Hop To It

Living Legend Scarub highlights a great night of hip-hop on Cannery Row.

There are few hip-hop ensembles with members achieving equally successful solo careers: There was the Wu-Tang Clan’s RZA, GZA, Method Man, Old Dirty, Raekwon and Ghostface Killah, N.W.A.’s Eazy-E, Dr. Dre and Ice Cube and most recently, Living Legends.

The Los Angeles-based, eight-piece powerhouse features MURS, The Grouch, Aesop and Scarub, who have all made waves in the underground hip-hop world with solo albums. On Saturday at the Blue Fin, Scarub will make some more.

One of Scarub’s side projects, Afro Classics, featuring Very (of Us Pros), has been around since the 1990s but only recently released a second album. The 6-track The Classic EP is rooted heavily in early ’90s Los Angeles hip-hop ala Del tha Funkee Homosapien and Abstract Rude; the album may be short, but it has you coming back for multiple listens.
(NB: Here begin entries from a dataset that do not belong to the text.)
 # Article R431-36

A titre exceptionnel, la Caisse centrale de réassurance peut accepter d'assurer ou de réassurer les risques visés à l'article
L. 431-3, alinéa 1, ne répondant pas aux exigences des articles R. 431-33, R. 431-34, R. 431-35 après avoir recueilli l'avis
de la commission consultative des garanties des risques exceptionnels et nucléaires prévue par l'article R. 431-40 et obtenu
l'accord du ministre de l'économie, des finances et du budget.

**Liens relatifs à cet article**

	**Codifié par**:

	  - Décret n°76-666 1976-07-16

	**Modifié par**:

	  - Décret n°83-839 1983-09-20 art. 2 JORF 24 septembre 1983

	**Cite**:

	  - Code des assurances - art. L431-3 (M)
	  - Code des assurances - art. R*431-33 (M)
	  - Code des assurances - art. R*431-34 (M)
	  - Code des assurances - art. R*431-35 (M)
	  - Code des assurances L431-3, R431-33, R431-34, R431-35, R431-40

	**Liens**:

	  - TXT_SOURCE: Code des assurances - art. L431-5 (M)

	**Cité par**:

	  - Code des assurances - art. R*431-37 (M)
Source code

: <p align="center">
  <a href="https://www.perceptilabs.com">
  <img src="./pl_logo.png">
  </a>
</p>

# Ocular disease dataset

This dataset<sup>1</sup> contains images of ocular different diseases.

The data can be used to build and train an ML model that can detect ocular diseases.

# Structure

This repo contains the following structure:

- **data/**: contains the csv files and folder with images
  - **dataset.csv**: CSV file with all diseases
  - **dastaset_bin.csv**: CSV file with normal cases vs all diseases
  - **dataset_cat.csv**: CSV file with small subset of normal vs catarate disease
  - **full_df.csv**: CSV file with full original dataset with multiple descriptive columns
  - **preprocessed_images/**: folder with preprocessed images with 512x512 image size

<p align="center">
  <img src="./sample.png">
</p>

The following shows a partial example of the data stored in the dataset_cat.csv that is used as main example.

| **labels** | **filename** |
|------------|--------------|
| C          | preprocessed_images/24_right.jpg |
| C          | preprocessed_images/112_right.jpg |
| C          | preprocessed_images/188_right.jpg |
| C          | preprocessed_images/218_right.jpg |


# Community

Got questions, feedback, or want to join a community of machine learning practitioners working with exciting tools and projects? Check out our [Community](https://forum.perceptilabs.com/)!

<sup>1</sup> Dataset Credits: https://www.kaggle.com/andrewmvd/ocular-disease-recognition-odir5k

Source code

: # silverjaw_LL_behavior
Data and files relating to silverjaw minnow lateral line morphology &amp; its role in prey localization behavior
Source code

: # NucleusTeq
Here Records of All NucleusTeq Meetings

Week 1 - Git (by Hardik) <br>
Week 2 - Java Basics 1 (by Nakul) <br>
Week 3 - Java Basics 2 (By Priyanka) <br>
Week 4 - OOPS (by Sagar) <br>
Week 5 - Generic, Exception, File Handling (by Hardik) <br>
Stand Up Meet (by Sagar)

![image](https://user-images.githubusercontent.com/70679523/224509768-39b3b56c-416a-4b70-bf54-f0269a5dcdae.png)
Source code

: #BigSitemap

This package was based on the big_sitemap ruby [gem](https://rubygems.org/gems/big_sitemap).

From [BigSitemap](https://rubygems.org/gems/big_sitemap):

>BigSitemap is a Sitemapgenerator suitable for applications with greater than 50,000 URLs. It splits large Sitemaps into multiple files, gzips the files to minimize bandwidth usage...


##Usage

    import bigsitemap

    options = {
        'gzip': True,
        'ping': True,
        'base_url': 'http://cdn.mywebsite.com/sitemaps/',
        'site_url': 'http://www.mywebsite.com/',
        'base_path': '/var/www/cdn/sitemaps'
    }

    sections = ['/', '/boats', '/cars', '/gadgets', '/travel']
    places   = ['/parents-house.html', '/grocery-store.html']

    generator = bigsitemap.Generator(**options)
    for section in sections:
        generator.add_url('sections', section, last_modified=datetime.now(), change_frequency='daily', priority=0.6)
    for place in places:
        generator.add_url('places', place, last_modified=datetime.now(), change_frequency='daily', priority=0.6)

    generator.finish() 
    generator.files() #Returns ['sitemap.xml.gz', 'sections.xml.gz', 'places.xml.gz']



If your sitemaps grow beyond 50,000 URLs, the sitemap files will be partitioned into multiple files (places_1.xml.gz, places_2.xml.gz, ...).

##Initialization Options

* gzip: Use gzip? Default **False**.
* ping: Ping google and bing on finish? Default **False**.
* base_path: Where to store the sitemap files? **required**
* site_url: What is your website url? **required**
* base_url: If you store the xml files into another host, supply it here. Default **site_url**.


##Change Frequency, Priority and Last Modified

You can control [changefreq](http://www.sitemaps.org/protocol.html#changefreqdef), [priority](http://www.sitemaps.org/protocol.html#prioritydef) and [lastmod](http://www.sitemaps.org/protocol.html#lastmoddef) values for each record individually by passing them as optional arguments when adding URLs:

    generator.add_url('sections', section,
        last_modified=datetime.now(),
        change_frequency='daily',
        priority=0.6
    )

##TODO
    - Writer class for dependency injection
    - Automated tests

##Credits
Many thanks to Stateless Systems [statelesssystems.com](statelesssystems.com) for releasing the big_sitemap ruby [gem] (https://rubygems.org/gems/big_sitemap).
“Live From Los Angeles Pt. 1” is a letter to the city Scarub both loves and hates‚ a lyrically poetic portrait that hovers above a landscape of Twilight Zone-like samples.
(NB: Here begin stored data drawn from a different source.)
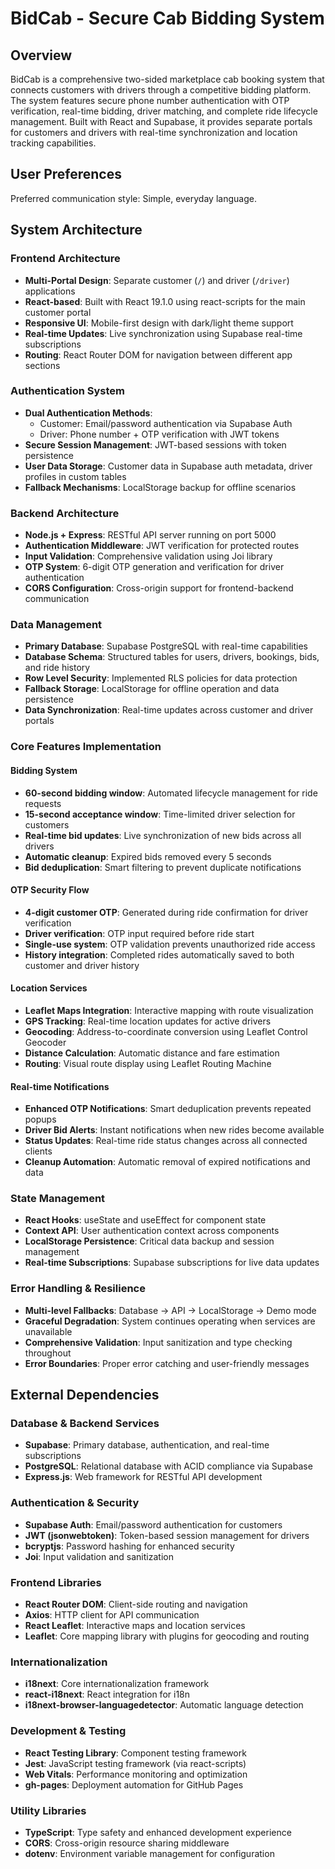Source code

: # BidCab - Secure Cab Bidding System

## Overview

BidCab is a comprehensive two-sided marketplace cab booking system that connects customers with drivers through a competitive bidding platform. The system features secure phone number authentication with OTP verification, real-time bidding, driver matching, and complete ride lifecycle management. Built with React and Supabase, it provides separate portals for customers and drivers with real-time synchronization and location tracking capabilities.

## User Preferences

Preferred communication style: Simple, everyday language.

## System Architecture

### Frontend Architecture
- **Multi-Portal Design**: Separate customer (`/`) and driver (`/driver`) applications
- **React-based**: Built with React 19.1.0 using react-scripts for the main customer portal
- **Responsive UI**: Mobile-first design with dark/light theme support
- **Real-time Updates**: Live synchronization using Supabase real-time subscriptions
- **Routing**: React Router DOM for navigation between different app sections

### Authentication System
- **Dual Authentication Methods**: 
  - Customer: Email/password authentication via Supabase Auth
  - Driver: Phone number + OTP verification with JWT tokens
- **Secure Session Management**: JWT-based sessions with token persistence
- **User Data Storage**: Customer data in Supabase auth metadata, driver profiles in custom tables
- **Fallback Mechanisms**: LocalStorage backup for offline scenarios

### Backend Architecture
- **Node.js + Express**: RESTful API server running on port 5000
- **Authentication Middleware**: JWT verification for protected routes
- **Input Validation**: Comprehensive validation using Joi library
- **OTP System**: 6-digit OTP generation and verification for driver authentication
- **CORS Configuration**: Cross-origin support for frontend-backend communication

### Data Management
- **Primary Database**: Supabase PostgreSQL with real-time capabilities
- **Database Schema**: Structured tables for users, drivers, bookings, bids, and ride history
- **Row Level Security**: Implemented RLS policies for data protection
- **Fallback Storage**: LocalStorage for offline operation and data persistence
- **Data Synchronization**: Real-time updates across customer and driver portals

### Core Features Implementation

#### Bidding System
- **60-second bidding window**: Automated lifecycle management for ride requests
- **15-second acceptance window**: Time-limited driver selection for customers
- **Real-time bid updates**: Live synchronization of new bids across all drivers
- **Automatic cleanup**: Expired bids removed every 5 seconds
- **Bid deduplication**: Smart filtering to prevent duplicate notifications

#### OTP Security Flow
- **4-digit customer OTP**: Generated during ride confirmation for driver verification
- **Driver verification**: OTP input required before ride start
- **Single-use system**: OTP validation prevents unauthorized ride access
- **History integration**: Completed rides automatically saved to both customer and driver history

#### Location Services
- **Leaflet Maps Integration**: Interactive mapping with route visualization
- **GPS Tracking**: Real-time location updates for active drivers
- **Geocoding**: Address-to-coordinate conversion using Leaflet Control Geocoder
- **Distance Calculation**: Automatic distance and fare estimation
- **Routing**: Visual route display using Leaflet Routing Machine

#### Real-time Notifications
- **Enhanced OTP Notifications**: Smart deduplication prevents repeated popups
- **Driver Bid Alerts**: Instant notifications when new rides become available
- **Status Updates**: Real-time ride status changes across all connected clients
- **Cleanup Automation**: Automatic removal of expired notifications and data

### State Management
- **React Hooks**: useState and useEffect for component state
- **Context API**: User authentication context across components
- **LocalStorage Persistence**: Critical data backup and session management
- **Real-time Subscriptions**: Supabase subscriptions for live data updates

### Error Handling & Resilience
- **Multi-level Fallbacks**: Database → API → LocalStorage → Demo mode
- **Graceful Degradation**: System continues operating when services are unavailable
- **Comprehensive Validation**: Input sanitization and type checking throughout
- **Error Boundaries**: Proper error catching and user-friendly messages

## External Dependencies

### Database & Backend Services
- **Supabase**: Primary database, authentication, and real-time subscriptions
- **PostgreSQL**: Relational database with ACID compliance via Supabase
- **Express.js**: Web framework for RESTful API development

### Authentication & Security
- **Supabase Auth**: Email/password authentication for customers
- **JWT (jsonwebtoken)**: Token-based session management for drivers
- **bcryptjs**: Password hashing for enhanced security
- **Joi**: Input validation and sanitization

### Frontend Libraries
- **React Router DOM**: Client-side routing and navigation
- **Axios**: HTTP client for API communication
- **React Leaflet**: Interactive maps and location services
- **Leaflet**: Core mapping library with plugins for geocoding and routing

### Internationalization
- **i18next**: Core internationalization framework
- **react-i18next**: React integration for i18n
- **i18next-browser-languagedetector**: Automatic language detection

### Development & Testing
- **React Testing Library**: Component testing framework
- **Jest**: JavaScript testing framework (via react-scripts)
- **Web Vitals**: Performance monitoring and optimization
- **gh-pages**: Deployment automation for GitHub Pages

### Utility Libraries
- **TypeScript**: Type safety and enhanced development experience
- **CORS**: Cross-origin resource sharing middleware
- **dotenv**: Environment variable management for configuration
“If you can’t merge stay in your lane, we ain’t playing no game / L.A., home of the Lakers and bang-bang.”

Scarub’s music stimulates the minds of his listeners without any smoke, mirrors or a vacodor.

“We use ideas and thoughts that provoke ideas and thoughts,” Scarub told Impose. “I think that will have a bigger stain on listeners’ memories than commercial music ever could.”

Local openers The Joint Venture‚ featuring J. Scrawls and DJ Mike J‚ are elated to be on the same bill with an artist that has influenced their music.

Scrawls and Mike J met a few years ago at the Rubber Chicken Poetry Slam and shortly after, The Joint Venture was born.

“I make the beats and get them to Scrawls, he writes lyrics and brings it back and we take a look at it together,” Mike says. “Then I restructure the beat around his lyrics.”

The Venture’s debut album, The Defacing the Currency EP, is flooded with Scrawls’ reflection of the world moving rapidly around him; J’s beats methodically cushion the ambush of rhymes.

On the overloaded and noisy “Mind Pollution,” Scrawls contemplates the agitation of unwanted data taking up space in his head. He declares: “It’s a f****** calamity for humanity, / insanity that cultivates the reverence of vanity.”

The L.E.F.T., Esik and Keno also perform.